Pulmonary Embolism Pregnancy
A comprehensive overview of pulmonary embolism covering subjects as: treatment, symptoms, diagnostics, research, causes, pictures and images
Pulmonary embolism pregnancy
During pregnancy, all clotting factors are increased, except factors XI and XIII, and antithrombin III, a major inhibitor of coagulation, is low. Pulmonary embolism pregnancy occurs in about 1 of 750 cases of pregnancies. Due to the immediate need to prevent embolism and other long-term complications of deep vein thrombosis (DVT), the latter is important to be recognized. DVT can occur during pregnancy due to iliac vein compression by the enlarged uterus and, equally, due to changes in coagulation and fibrinolysis systems that favor thrombosis.
DVT also occurs in postpartum period. Pletismography impedance and Doppler ultrasound techniques are un-radio-logical, non-invasive, useful documentation of DVT. When suspected pulmonary embolism pregnancy, lung perfusion scanning can be achieved with smaller amounts of isotopes, and pulmonary angiography can be performed if the stomach is protected. Despite the potential hazard than that entailed by the latter technique, it is extremely important to diagnose pulmonary embolism when the woman is pregnant.
Pulmonary embolism pregnancy treatment
Anticoagulant therapy is indicated in pregnant women with DVT to prevent pulmonary embolism. Heparin, which crosses the placenta and therefore does not cause fetal complications, can be administered by continuous injection at a dose of 1000 units per hour until the early period of labor. Then can be used to neutralize the effects of protamine and heparin can be restarted at 2 h after the birth and continue for 3-4 days, then subcutaneous heparin or oral treatment with warfarin may be imposed for six months. When venous thrombosis or pulmonary embolism occurs early in postpartum, treatment with heparin should be set for 7 to 10 days, followed by warfarin for approximate 3 months.
The information that I think it should be mentioned is the general risk of developing venous thrombosis or pulmonary embolism in case of treatment with oral contraceptives, which is 15-25 in 100,000 women following treatment. Risk decreases with the duration of treatment, a maximum in the first three months. As a comparison, the risk of thrombosis during pregnancy is somewhere in the hundreds (200-300) of 100,000 women, so much higher than treatment with oral contraceptives.
Intrauterine devices and only treatment with progesterone (not estrogen) does not influence the risk of venous thrombosis or pulmonary embolism pregnancy.
For some women during pregnancy is not recommended for sports, are those with thrombophlebitis, recently pulmonary embolism, those with heart disease and pregnancy "of high risk". Depending on the disease history, your doctor may decide.
Multiple pregnancy increases the risk both for the mother and product design to develop problems during pregnancy.
With each additional fetus it raises the risk of miscarriage, preterm labor, gestational diabetes, preeclampsia, premature detachment of the placenta, placenta inserted below, urinary tract infections, anemia, birth by cesarean, pulmonary embolism (sudden occlusion of blood vessels pulmonary emboli: thrombi, amniotic fluid, etc..) and high postpartum hemorrhage.

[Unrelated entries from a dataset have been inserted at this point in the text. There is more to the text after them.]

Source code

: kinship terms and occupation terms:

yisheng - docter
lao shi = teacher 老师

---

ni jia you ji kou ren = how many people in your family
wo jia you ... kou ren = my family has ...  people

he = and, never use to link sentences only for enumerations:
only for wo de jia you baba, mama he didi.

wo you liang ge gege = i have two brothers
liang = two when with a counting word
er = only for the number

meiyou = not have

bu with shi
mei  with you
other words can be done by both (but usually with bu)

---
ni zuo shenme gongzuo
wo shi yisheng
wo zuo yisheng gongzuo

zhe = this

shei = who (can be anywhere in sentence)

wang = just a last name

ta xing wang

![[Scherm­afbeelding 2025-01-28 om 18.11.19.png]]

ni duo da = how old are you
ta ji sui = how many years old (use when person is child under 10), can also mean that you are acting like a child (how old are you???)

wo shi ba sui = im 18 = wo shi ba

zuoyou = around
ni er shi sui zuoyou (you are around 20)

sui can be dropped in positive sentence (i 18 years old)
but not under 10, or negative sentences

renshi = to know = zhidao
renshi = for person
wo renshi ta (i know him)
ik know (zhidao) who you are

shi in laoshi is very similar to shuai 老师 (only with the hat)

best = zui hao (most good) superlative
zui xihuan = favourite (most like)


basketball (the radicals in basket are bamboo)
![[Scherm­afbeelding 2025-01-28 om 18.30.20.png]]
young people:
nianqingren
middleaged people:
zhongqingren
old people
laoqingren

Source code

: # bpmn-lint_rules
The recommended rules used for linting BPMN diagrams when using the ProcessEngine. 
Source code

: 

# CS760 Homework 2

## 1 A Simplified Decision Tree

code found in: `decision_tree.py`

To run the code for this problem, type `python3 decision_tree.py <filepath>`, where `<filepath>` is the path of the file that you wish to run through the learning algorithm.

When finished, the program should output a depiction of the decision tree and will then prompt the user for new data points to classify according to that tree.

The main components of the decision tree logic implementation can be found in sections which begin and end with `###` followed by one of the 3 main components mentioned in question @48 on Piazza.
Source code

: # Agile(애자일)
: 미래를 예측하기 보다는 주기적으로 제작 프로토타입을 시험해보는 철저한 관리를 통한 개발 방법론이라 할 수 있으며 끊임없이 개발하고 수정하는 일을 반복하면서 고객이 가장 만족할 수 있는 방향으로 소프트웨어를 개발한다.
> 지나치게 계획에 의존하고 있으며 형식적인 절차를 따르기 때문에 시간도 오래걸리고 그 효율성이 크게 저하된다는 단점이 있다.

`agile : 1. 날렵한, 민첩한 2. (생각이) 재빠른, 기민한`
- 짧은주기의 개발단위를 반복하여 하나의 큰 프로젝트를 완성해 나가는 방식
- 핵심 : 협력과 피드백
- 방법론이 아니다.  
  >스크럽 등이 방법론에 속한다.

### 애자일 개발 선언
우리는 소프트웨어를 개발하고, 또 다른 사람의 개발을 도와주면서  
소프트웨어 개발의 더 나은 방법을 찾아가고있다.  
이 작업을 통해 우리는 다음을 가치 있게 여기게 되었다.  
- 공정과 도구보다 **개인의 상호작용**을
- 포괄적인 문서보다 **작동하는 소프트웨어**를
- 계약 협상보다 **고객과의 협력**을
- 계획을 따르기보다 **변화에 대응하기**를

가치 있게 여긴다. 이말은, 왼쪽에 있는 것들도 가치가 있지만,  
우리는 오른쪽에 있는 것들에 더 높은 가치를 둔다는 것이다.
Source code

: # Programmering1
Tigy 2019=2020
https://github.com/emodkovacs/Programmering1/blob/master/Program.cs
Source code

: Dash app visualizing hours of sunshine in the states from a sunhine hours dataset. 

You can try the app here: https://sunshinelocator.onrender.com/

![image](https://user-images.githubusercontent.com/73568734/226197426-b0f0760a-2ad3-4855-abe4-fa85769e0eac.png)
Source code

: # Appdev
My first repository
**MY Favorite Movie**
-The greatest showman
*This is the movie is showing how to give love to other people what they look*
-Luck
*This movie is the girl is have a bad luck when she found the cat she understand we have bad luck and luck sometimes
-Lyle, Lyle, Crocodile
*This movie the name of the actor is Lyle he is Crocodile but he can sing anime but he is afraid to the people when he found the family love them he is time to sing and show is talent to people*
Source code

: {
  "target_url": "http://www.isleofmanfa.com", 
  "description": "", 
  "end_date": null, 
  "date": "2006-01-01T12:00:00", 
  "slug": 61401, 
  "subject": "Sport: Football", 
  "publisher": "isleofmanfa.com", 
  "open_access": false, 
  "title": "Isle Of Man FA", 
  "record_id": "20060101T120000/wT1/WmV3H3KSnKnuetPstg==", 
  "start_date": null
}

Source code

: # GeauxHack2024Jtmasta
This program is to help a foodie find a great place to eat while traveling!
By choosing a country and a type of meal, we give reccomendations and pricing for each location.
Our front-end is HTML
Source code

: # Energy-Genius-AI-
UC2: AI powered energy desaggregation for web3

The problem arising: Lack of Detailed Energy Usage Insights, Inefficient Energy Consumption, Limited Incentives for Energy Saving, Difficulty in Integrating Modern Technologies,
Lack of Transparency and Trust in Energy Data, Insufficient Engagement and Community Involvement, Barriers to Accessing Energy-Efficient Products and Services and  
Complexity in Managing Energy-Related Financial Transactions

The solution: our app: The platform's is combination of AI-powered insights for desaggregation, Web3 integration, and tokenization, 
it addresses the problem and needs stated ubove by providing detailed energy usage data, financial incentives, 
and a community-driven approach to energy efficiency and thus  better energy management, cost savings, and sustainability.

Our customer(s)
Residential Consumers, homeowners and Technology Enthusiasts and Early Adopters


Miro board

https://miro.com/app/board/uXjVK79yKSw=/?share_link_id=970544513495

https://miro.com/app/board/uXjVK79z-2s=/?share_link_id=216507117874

Thromboembolism is important because it represents one of the three main causes of maternal death (except for eclampsia and bleeding). Thromboembolism risk is increased six times in pregnancy and is known for an overall incidence of 0.3-l 6% of which 20-50% occurs ante-natal. It is more common in older women with prolonged bed rest, and after cesarean. Women with lupics antibodies risks thrombosis pressure and venous (veins may occur in irregular, for example, portal vein, upper limb veins).
Small emboli may cause pulmonary embolism unexplained fever, cough, chest pain, shortness of breath. Pleurisy should be considered only in the absence of pulmonary embolism secondary high fever and purulent sputum abundant. Embolism is also manifested by the collapse of chest pain, dyspnea and cyanosis. PVJ growth can occur after the third heart sound and breath.